──────── Extracted entries ────────
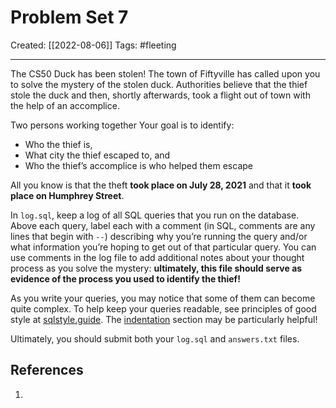

# Problem Set 7
Created:  [[2022-08-06]]
Tags: #fleeting 

---
The CS50 Duck has been stolen! 
The town of Fiftyville has called upon you to solve the mystery of the stolen duck. 
Authorities believe that the thief stole the duck and then, shortly afterwards, 
took a flight out of town with the help of an accomplice. 

Two persons working together
Your goal is to identify:
-   Who the thief is,
-   What city the thief escaped to, and
-   Who the thief’s accomplice is who helped them escape

All you know is that the theft 
**took place on July 28, 2021** and that it 
**took place on Humphrey Street**.


In `log.sql`, keep a log of all SQL queries that you run on the database. 
Above each query, label each with a comment (in SQL, comments are any lines that begin with `--`) describing why you’re running the query and/or what information you’re hoping to get out of that particular query. 
You can use comments in the log file to add additional notes about your thought process as you solve the mystery: 
**ultimately, this file should serve as evidence of the process you used to identify the thief!**

As you write your queries, you may notice that some of them can become quite complex. 
To help keep your queries readable, 
see principles of good style at [sqlstyle.guide](https://www.sqlstyle.guide). The [indentation](https://www.sqlstyle.guide/#indentation) section may be particularly helpful!

Ultimately, you should submit both your `log.sql` and `answers.txt` files.











## References
1. 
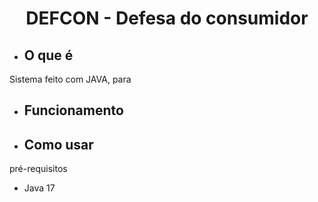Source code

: <h1 align="center">DEFCON - Defesa do consumidor</h1>

- ## O que é

Sistema feito com JAVA, para

- ## Funcionamento


- ## Como usar
pré-requisitos
- Java 17
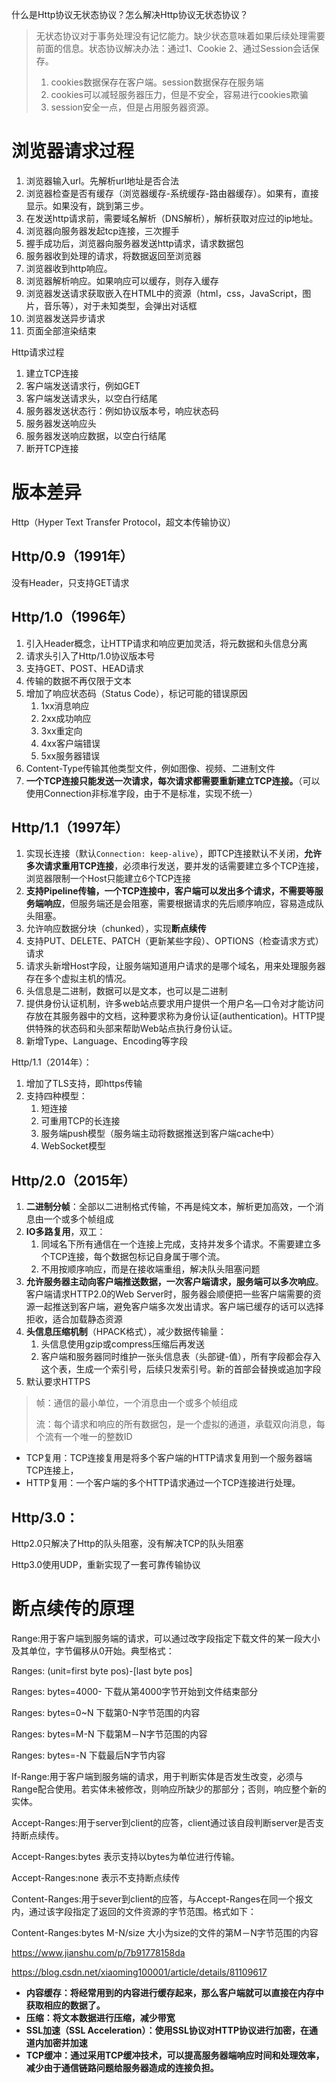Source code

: 什么是Http协议无状态协议？怎么解决Http协议无状态协议？

> 无状态协议对于事务处理没有记忆能力。缺少状态意味着如果后续处理需要前面的信息。状态协议解决办法：通过1、Cookie 2、通过Session会话保存。
>
> 1. cookies数据保存在客户端。session数据保存在服务端
> 2. cookies可以减轻服务器压力，但是不安全，容易进行cookies欺骗
> 3. session安全一点，但是占用服务器资源。

# 浏览器请求过程

1. 浏览器输入url。先解析url地址是否合法
2. 浏览器检查是否有缓存（浏览器缓存-系统缓存-路由器缓存）。如果有，直接显示。如果没有，跳到第三步。
3. 在发送http请求前，需要域名解析（DNS解析），解析获取对应过的ip地址。
4. 浏览器向服务器发起tcp连接，三次握手
5. 握手成功后，浏览器向服务器发送http请求，请求数据包
6. 服务器收到处理的请求，将数据返回至浏览器
7. 浏览器收到http响应。
8. 浏览器解析响应。如果响应可以缓存，则存入缓存
9. 浏览器发送请求获取嵌入在HTML中的资源（html，css，JavaScript，图片，音乐等），对于未知类型，会弹出对话框
10. 浏览器发送异步请求
11. 页面全部渲染结束

Http请求过程

1. 建立TCP连接
2. 客户端发送请求行，例如GET
3. 客户端发送请求头，以空白行结尾
4. 服务器发送状态行：例如协议版本号，响应状态码
5. 服务器发送响应头
6. 服务器发送响应数据，以空白行结尾
7. 断开TCP连接

# 版本差异

Http（Hyper Text Transfer Protocol，超文本传输协议）

## Http/0.9（1991年）

没有Header，只支持GET请求

## Http/1.0（1996年）

1. 引入Header概念，让HTTP请求和响应更加灵活，将元数据和头信息分离
2. 请求头引入了Http/1.0协议版本号
3. 支持GET、POST、HEAD请求
4. 传输的数据不再仅限于文本
5. 增加了响应状态码（Status Code），标记可能的错误原因
   1. 1xx消息响应
   2. 2xx成功响应
   3. 3xx重定向
   4. 4xx客户端错误
   5. 5xx服务器错误
6. Content-Type传输其他类型文件，例如图像、视频、二进制文件
7. **一个TCP连接只能发送一次请求，每次请求都需要重新建立TCP连接。**（可以使用Connection非标准字段，由于不是标准，实现不统一）

## Http/1.1（1997年）

1. 实现长连接（默认`Connection: keep-alive`），即TCP连接默认不关闭，**允许多次请求重用TCP连接**，必须串行发送，要并发的话需要建立多个TCP连接，浏览器限制一个Host只能建立6个TCP连接
2. **支持Pipeline传输，一个TCP连接中，客户端可以发出多个请求，不需要等服务端响应**，但服务端还是会阻塞，需要根据请求的先后顺序响应，容易造成队头阻塞。
3. 允许响应数据分块（chunked），实现**断点续传**
4. 支持PUT、DELETE、PATCH（更新某些字段）、OPTIONS（检查请求方式）请求
5. 请求头新增Host字段，让服务端知道用户请求的是哪个域名，用来处理服务器存在多个虚拟主机的情况。
6. 头信息是二进制，数据可以是文本，也可以是二进制
7. 提供身份认证机制，许多web站点要求用户提供一个用户名—口令对才能访问存放在其服务器中的文档，这种要求称为身份认证(authentication)。HTTP提供特殊的状态码和头部来帮助Web站点执行身份认证。
8. 新增Type、Language、Encoding等字段

Http/1.1（2014年）：

1. 增加了TLS支持，即https传输
2. 支持四种模型：
   1.  短连接
   2. 可重用TCP的长连接
   3. 服务端push模型（服务端主动将数据推送到客户端cache中）
   4. WebSocket模型

## Http/2.0（2015年）

1. **二进制分帧**：全部以二进制格式传输，不再是纯文本，解析更加高效，一个消息由一个或多个帧组成
2. **IO多路复用**，双工：
   1. 同域名下所有通信在一个连接上完成，支持并发多个请求。不需要建立多个TCP连接，每个数据包标记自身属于哪个流。
   2. 不用按顺序响应，而是在接收端重组，解决队头阻塞问题
3. **允许服务器主动向客户端推送数据，一次客户端请求，服务端可以多次响应**。客户端请求HTTP2.0的Web Server时，服务器会顺便把一些客户端需要的资源一起推送到客户端，避免客户端多次发出请求。客户端已缓存的话可以选择拒收，适合加载静态资源
4. **头信息压缩机制**（HPACK格式），减少数据传输量：
   1. 头信息使用gzip或compress压缩后再发送
   2. 客户端和服务器同时维护一张头信息表（头部键-值），所有字段都会存入这个表，生成一个索引号，后续只发索引号。新的首部会替换或追加字段
5. 默认要求HTTPS

> 帧：通信的最小单位，一个消息由一个或多个帧组成
>
> 流：每个请求和响应的所有数据包，是一个虚拟的通道，承载双向消息，每个流有一个唯一的整数ID

* TCP复用：TCP连接复用是将多个客户端的HTTP请求复用到一个服务器端TCP连接上，
* HTTP复用：一个客户端的多个HTTP请求通过一个TCP连接进行处理。

## Http/3.0：

Http2.0只解决了Http的队头阻塞，没有解决TCP的队头阻塞

Http3.0使用UDP，重新实现了一套可靠传输协议

# 断点续传的原理

Range:用于客户端到服务端的请求，可以通过改字段指定下载文件的某一段大小及其单位，字节偏移从0开始。典型格式：

Ranges: (unit=first byte pos)-[last byte pos]

Ranges: bytes=4000- 下载从第4000字节开始到文件结束部分

Ranges: bytes=0~N 下载第0-N字节范围的内容

Ranges: bytes=M-N 下载第M－N字节范围的内容

Ranges: bytes=-N 下载最后N字节内容

If-Range:用于客户端到服务端的请求，用于判断实体是否发生改变，必须与Range配合使用。若实体未被修改，则响应所缺少的那部分；否则，响应整个新的实体。

Accept-Ranges:用于server到client的应答，client通过该自段判断server是否支持断点续传。

Accept-Ranges:bytes 表示支持以bytes为单位进行传输。

Accept-Ranges:none 表示不支持断点续传

Content-Ranges:用于sever到client的应答，与Accept-Ranges在同一个报文内，通过该字段指定了返回的文件资源的字节范围。格式如下：

Content-Ranges:bytes M-N/size 大小为size的文件的第M－N字节范围的内容



https://www.jianshu.com/p/7b91778158da



https://blog.csdn.net/xiaoming100001/article/details/81109617

- **内容缓存：将经常用到的内容进行缓存起来，那么客户端就可以直接在内存中获取相应的数据了。**
- **压缩：将文本数据进行压缩，减少带宽**
- **SSL加速（SSL Acceleration）：使用SSL协议对HTTP协议进行加密，在通道内加密并加速**
- **TCP缓冲：通过采用TCP缓冲技术，可以提高服务器端响应时间和处理效率，减少由于通信链路问题给服务器造成的连接负担。**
────────
**Task to carry out:** Only one part of the material above is wanted: the lines from the one with "pré-requisitos" up to and including the one with "5. 握手成功后，浏览器向服务器发送http请求，请求数据包". Please copy them exactly, pictures left out.

**Result for this exercise:**
pré-requisitos
- Java 17
Source code

: 什么是Http协议无状态协议？怎么解决Http协议无状态协议？

> 无状态协议对于事务处理没有记忆能力。缺少状态意味着如果后续处理需要前面的信息。状态协议解决办法：通过1、Cookie 2、通过Session会话保存。
>
> 1. cookies数据保存在客户端。session数据保存在服务端
> 2. cookies可以减轻服务器压力，但是不安全，容易进行cookies欺骗
> 3. session安全一点，但是占用服务器资源。

# 浏览器请求过程

1. 浏览器输入url。先解析url地址是否合法
2. 浏览器检查是否有缓存（浏览器缓存-系统缓存-路由器缓存）。如果有，直接显示。如果没有，跳到第三步。
3. 在发送http请求前，需要域名解析（DNS解析），解析获取对应过的ip地址。
4. 浏览器向服务器发起tcp连接，三次握手
5. 握手成功后，浏览器向服务器发送http请求，请求数据包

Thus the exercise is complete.